* Aim of the task *
Every line below needs to be returned exactly as written.

* Data in this exercise *
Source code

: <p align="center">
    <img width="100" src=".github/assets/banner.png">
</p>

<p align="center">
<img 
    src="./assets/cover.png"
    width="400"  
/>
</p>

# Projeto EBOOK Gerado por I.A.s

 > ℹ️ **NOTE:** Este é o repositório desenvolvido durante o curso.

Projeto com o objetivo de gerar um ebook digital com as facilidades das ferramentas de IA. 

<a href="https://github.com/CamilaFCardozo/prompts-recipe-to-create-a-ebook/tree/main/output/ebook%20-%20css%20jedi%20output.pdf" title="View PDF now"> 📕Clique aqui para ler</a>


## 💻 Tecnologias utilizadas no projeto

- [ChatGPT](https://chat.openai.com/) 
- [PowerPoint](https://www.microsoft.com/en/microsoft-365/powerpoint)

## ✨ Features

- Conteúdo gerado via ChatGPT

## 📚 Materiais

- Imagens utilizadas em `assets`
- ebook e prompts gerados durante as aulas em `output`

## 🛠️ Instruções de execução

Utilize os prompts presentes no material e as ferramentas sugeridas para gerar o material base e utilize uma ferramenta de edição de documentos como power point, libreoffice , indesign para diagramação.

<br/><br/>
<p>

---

* Answer for the task *
Source code

: <p align="center">
    <img width="100" src=".github/assets/banner.png">
</p>

<p align="center">
<img 
    src="./assets/cover.png"
    width="400"  
/>
</p>

# Projeto EBOOK Gerado por I.A.s

 > ℹ️ **NOTE:** Este é o repositório desenvolvido durante o curso.

Projeto com o objetivo de gerar um ebook digital com as facilidades das ferramentas de IA. 

<a href="https://github.com/CamilaFCardozo/prompts-recipe-to-create-a-ebook/tree/main/output/ebook%20-%20css%20jedi%20output.pdf" title="View PDF now"> 📕Clique aqui para ler</a>


## 💻 Tecnologias utilizadas no projeto

- [ChatGPT](https://chat.openai.com/) 
- [PowerPoint](https://www.microsoft.com/en/microsoft-365/powerpoint)

## ✨ Features

- Conteúdo gerado via ChatGPT

## 📚 Materiais

- Imagens utilizadas em `assets`
- ebook e prompts gerados durante as aulas em `output`

## 🛠️ Instruções de execução

Utilize os prompts presentes no material e as ferramentas sugeridas para gerar o material base e utilize uma ferramenta de edição de documentos como power point, libreoffice , indesign para diagramação.

<br/><br/>
<p>

---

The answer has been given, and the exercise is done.